~ Przepraszam za wtedy

46 5 1
                                    

Rozdział nie podobał mi się, więc został zmieniony co wpływa na fabułę więc zapraszam do ponownego przeczytania.  03.02.2019r.

*Cody*

O szóstej rano po imprezie obudziłem się w obcym łóżku.

W obcym domu.

Z obcą dziewczyną.

Nic nowego w sumie.

Podniosłem się, nie zważając na pulsującą głowę i zabrałem z podłogi moje ubrania. Założyłem spodnie i T-shirt, i odnalazłem wyjście z mieszkania dziewczyny. Kiedy wyszedłem na korytarz zwołałem windę i kiedy do niej wsiadłem okazało się, że dzień zacznę z bardzo ładnym widokiem. Winda była przeszklona, a dziewczyna mieszkała na 16 piętrze przez co miałem niesamowity widok na wschodzące słońce nad Miami. Musiało być dość wcześnie i sam się dziwiłem, że wstałem tak wcześnie.

Mało pamiętałem z wczorajszej nocy. Film urywa mi się zaraz po wejściu do klubu, bo razem ze znajomymi z drużyny zaczęliśmy imprezę trochę wcześniej czekając na otwarcie klubu.

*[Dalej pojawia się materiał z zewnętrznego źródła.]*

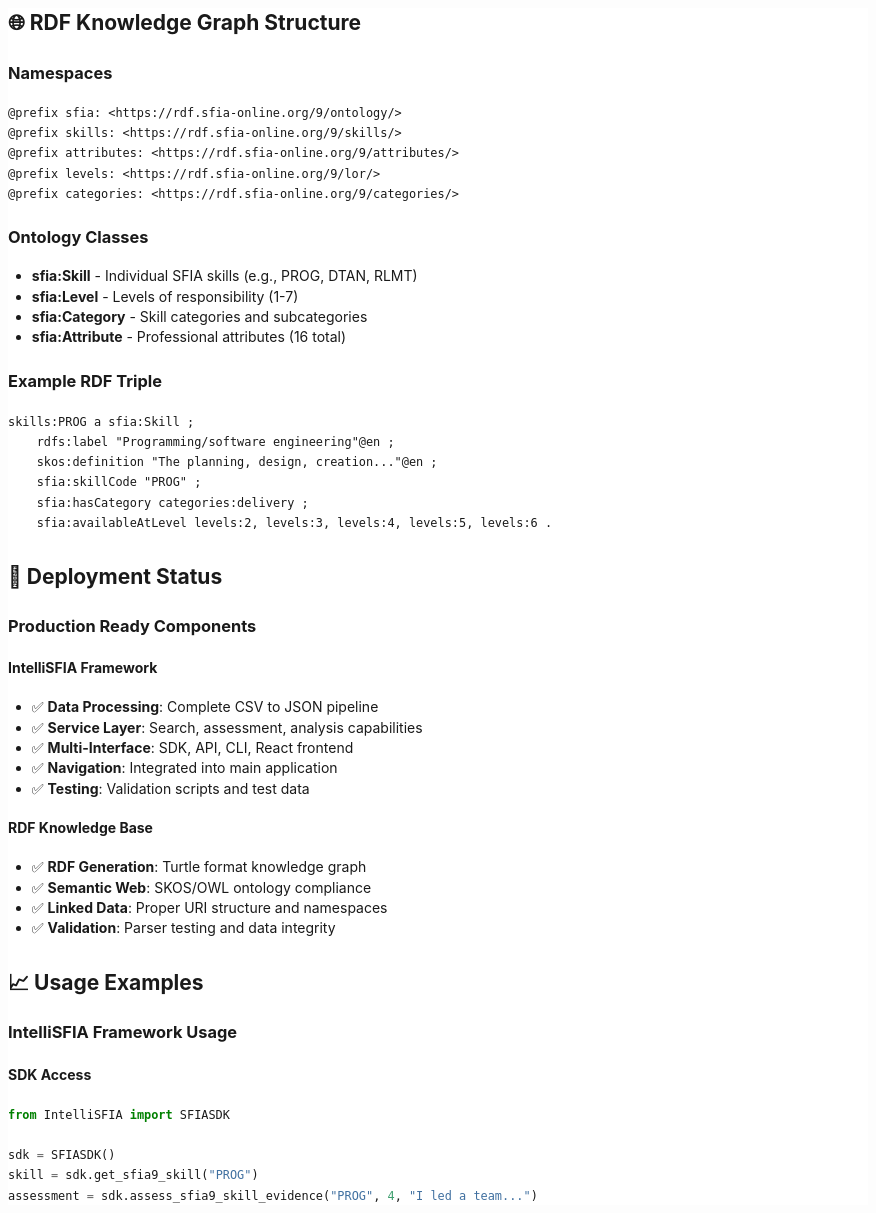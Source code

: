 ## 🌐 RDF Knowledge Graph Structure

### Namespaces
```turtle
@prefix sfia: <https://rdf.sfia-online.org/9/ontology/>
@prefix skills: <https://rdf.sfia-online.org/9/skills/>
@prefix attributes: <https://rdf.sfia-online.org/9/attributes/>
@prefix levels: <https://rdf.sfia-online.org/9/lor/>
@prefix categories: <https://rdf.sfia-online.org/9/categories/>
```

### Ontology Classes
- **sfia:Skill** - Individual SFIA skills (e.g., PROG, DTAN, RLMT)
- **sfia:Level** - Levels of responsibility (1-7)
- **sfia:Category** - Skill categories and subcategories
- **sfia:Attribute** - Professional attributes (16 total)

### Example RDF Triple
```turtle
skills:PROG a sfia:Skill ;
    rdfs:label "Programming/software engineering"@en ;
    skos:definition "The planning, design, creation..."@en ;
    sfia:skillCode "PROG" ;
    sfia:hasCategory categories:delivery ;
    sfia:availableAtLevel levels:2, levels:3, levels:4, levels:5, levels:6 .
```

## 🚀 Deployment Status

### Production Ready Components

#### IntelliSFIA Framework
- ✅ **Data Processing**: Complete CSV to JSON pipeline
- ✅ **Service Layer**: Search, assessment, analysis capabilities
- ✅ **Multi-Interface**: SDK, API, CLI, React frontend
- ✅ **Navigation**: Integrated into main application
- ✅ **Testing**: Validation scripts and test data

#### RDF Knowledge Base
- ✅ **RDF Generation**: Turtle format knowledge graph
- ✅ **Semantic Web**: SKOS/OWL ontology compliance
- ✅ **Linked Data**: Proper URI structure and namespaces
- ✅ **Validation**: Parser testing and data integrity

## 📈 Usage Examples

### IntelliSFIA Framework Usage

#### SDK Access
```python
from IntelliSFIA import SFIASDK

sdk = SFIASDK()
skill = sdk.get_sfia9_skill("PROG")
assessment = sdk.assess_sfia9_skill_evidence("PROG", 4, "I led a team...")
```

Budynek był pięć minut drogi od klubu, więc zrobiłem sobie krótki spacer. Wiało dziś przez co było chłodno, a moją bluzę oddałem wczoraj dziewczynie. Tak, dokładnie to pamiętam. Wspomnienia wracają wraz z przewróceniem się szklanki dziewczyny. Jakby alkohol płynący wtedy w moich żyłach wyparował w ciągu sekundy.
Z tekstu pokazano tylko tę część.